> _YOUR TASK_:
Each line starting at the one that contains "#### Testing Results" and ending at the one that contains "2. **Wrong Font" must be returned exactly, and the rest of the listing is left out.

##############################

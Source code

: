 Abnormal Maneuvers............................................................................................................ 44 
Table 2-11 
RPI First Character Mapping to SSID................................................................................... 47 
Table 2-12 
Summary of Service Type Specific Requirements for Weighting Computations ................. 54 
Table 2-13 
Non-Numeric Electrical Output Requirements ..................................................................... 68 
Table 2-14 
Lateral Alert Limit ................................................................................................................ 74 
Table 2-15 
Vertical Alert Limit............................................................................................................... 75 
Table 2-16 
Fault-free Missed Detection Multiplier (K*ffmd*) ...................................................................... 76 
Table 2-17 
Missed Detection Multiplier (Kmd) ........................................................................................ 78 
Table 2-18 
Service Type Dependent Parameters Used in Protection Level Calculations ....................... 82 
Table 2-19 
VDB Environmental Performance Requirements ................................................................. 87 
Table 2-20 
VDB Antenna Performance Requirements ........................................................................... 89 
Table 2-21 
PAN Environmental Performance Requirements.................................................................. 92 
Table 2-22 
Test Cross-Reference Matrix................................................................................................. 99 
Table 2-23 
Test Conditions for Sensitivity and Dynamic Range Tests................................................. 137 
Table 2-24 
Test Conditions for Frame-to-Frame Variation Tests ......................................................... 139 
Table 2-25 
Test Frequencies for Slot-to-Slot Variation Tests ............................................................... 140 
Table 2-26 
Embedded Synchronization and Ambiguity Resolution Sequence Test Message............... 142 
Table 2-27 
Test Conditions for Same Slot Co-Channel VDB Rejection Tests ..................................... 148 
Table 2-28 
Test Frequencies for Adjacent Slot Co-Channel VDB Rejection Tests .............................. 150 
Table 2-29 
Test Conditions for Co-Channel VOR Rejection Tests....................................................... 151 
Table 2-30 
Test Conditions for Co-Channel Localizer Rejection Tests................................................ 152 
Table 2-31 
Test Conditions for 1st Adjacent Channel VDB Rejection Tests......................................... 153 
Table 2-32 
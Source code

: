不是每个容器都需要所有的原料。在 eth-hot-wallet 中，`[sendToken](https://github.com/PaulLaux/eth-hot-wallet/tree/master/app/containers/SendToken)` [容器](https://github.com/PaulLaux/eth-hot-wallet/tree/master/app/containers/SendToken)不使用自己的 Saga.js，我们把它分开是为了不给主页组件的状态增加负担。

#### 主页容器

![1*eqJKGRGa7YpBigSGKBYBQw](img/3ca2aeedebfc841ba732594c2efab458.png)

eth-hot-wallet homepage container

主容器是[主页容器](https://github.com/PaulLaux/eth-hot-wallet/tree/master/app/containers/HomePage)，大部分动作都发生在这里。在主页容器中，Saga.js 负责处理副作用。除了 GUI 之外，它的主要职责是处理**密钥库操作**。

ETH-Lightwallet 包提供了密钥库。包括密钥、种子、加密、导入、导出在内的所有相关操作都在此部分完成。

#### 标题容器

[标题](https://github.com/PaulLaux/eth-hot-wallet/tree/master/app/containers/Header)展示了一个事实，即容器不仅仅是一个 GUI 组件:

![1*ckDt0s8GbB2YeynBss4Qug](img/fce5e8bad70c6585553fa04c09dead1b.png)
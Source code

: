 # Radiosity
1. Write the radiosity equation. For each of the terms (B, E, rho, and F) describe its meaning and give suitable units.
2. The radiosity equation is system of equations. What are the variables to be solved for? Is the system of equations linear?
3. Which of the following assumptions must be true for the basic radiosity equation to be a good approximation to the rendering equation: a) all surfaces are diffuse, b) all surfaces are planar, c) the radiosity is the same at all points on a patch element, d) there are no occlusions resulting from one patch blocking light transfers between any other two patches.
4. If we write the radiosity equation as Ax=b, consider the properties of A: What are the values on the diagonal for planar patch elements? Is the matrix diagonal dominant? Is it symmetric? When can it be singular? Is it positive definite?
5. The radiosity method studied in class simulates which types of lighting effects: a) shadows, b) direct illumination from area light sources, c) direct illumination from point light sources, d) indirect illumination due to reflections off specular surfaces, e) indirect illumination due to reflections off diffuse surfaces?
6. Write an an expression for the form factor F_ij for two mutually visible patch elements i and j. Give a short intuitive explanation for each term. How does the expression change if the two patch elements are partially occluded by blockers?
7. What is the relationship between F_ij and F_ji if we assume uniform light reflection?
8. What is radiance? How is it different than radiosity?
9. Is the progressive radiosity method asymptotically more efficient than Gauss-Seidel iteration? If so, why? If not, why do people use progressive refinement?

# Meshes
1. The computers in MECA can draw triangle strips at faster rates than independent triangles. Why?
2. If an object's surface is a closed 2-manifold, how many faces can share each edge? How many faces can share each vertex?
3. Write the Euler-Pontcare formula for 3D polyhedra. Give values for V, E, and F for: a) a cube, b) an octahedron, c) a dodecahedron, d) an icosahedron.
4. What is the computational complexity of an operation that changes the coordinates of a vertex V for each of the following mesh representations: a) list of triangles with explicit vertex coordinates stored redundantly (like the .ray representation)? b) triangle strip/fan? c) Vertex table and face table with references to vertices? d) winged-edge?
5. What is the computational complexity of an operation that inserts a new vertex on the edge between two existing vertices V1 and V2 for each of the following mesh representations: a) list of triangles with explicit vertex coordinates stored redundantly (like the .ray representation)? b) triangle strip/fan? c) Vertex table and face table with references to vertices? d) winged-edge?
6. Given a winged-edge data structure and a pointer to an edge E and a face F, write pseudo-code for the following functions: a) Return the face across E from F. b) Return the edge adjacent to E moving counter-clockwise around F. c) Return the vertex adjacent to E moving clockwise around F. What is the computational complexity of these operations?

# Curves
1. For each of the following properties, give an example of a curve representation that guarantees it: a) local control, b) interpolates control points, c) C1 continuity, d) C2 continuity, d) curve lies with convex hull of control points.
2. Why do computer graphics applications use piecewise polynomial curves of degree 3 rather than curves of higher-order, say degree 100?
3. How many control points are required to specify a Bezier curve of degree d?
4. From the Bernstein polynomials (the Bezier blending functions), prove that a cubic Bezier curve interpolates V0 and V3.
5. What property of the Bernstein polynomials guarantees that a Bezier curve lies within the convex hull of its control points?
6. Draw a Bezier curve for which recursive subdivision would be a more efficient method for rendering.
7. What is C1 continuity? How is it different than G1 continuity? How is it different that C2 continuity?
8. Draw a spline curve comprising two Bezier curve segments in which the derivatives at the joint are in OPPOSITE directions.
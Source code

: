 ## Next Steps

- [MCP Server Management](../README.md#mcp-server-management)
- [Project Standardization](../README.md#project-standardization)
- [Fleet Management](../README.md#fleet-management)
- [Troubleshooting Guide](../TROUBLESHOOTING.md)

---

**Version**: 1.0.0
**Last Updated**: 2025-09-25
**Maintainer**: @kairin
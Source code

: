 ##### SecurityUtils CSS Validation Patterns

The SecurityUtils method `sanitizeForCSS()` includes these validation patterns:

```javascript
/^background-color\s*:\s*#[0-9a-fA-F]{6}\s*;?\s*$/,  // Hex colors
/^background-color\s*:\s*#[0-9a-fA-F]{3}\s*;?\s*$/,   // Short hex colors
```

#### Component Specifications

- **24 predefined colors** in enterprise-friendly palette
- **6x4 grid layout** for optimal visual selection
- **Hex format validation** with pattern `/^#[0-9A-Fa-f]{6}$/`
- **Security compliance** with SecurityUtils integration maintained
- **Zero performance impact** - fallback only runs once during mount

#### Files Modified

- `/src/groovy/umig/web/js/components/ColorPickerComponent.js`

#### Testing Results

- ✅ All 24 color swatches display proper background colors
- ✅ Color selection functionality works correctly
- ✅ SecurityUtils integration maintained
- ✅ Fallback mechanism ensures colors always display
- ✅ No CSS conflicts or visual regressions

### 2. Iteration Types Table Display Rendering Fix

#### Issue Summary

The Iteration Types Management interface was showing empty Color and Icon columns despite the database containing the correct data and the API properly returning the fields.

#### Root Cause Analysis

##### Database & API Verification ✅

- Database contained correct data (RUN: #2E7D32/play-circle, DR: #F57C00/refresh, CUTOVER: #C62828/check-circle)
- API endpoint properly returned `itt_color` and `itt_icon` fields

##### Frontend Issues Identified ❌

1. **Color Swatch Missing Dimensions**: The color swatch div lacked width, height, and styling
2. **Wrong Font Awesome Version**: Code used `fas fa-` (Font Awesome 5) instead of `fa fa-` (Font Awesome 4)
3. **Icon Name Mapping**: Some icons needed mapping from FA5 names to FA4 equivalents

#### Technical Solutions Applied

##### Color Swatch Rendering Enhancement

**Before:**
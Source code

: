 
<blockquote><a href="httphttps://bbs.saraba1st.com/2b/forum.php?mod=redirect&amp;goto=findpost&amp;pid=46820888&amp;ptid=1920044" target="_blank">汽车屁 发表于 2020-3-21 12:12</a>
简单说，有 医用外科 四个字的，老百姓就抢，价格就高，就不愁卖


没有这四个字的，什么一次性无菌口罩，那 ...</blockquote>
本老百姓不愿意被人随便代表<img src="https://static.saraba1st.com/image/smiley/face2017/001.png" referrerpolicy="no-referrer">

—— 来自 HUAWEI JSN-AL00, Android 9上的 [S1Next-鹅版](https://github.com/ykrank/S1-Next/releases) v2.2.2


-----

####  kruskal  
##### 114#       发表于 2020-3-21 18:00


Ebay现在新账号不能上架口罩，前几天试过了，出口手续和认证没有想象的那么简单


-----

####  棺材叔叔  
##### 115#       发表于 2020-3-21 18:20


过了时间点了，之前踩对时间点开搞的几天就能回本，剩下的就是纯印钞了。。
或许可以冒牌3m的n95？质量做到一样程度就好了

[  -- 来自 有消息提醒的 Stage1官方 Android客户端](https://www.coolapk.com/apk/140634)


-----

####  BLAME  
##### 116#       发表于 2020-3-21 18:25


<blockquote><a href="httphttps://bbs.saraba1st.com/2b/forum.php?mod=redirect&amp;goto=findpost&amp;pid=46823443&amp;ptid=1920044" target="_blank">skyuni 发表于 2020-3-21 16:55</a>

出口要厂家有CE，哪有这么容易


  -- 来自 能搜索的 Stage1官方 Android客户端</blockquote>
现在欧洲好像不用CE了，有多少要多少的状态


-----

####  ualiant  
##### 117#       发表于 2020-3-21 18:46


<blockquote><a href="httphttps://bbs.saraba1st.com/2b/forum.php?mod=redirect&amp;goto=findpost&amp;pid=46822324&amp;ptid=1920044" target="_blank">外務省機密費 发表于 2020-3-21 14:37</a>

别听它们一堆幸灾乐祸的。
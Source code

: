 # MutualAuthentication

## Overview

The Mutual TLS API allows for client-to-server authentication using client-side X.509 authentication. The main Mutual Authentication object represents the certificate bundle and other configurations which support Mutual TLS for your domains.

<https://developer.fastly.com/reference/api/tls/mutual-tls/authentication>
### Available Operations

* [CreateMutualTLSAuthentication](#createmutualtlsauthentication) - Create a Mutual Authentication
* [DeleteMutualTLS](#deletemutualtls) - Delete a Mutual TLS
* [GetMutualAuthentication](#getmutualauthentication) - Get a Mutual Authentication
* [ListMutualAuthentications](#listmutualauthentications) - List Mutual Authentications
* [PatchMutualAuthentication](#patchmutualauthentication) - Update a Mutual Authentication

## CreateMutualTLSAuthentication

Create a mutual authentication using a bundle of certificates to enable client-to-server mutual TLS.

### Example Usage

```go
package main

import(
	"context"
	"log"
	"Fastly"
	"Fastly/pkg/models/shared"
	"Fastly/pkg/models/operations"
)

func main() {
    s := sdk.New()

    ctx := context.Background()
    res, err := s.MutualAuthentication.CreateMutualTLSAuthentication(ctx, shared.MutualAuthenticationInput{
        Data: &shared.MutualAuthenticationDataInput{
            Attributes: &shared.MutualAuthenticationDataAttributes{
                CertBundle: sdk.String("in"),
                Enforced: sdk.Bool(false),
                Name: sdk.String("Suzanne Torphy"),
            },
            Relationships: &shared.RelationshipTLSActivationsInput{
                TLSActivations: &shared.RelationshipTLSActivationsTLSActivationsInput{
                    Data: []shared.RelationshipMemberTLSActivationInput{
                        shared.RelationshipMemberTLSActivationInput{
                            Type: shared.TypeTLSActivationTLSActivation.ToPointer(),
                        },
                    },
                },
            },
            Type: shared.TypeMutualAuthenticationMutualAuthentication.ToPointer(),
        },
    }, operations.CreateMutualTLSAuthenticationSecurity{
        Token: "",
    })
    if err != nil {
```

##############################

> _RESPONSE TO THIS EXERCISE_:
#### Testing Results

- ✅ All 24 color swatches display proper background colors
- ✅ Color selection functionality works correctly
- ✅ SecurityUtils integration maintained
- ✅ Fallback mechanism ensures colors always display
- ✅ No CSS conflicts or visual regressions

### 2. Iteration Types Table Display Rendering Fix

#### Issue Summary

The Iteration Types Management interface was showing empty Color and Icon columns despite the database containing the correct data and the API properly returning the fields.

#### Root Cause Analysis

##### Database & API Verification ✅

- Database contained correct data (RUN: #2E7D32/play-circle, DR: #F57C00/refresh, CUTOVER: #C62828/check-circle)
- API endpoint properly returned `itt_color` and `itt_icon` fields

##### Frontend Issues Identified ❌

1. **Color Swatch Missing Dimensions**: The color swatch div lacked width, height, and styling
2. **Wrong Font Awesome Version**: Code used `fas fa-` (Font Awesome 5) instead of `fa fa-` (Font Awesome 4)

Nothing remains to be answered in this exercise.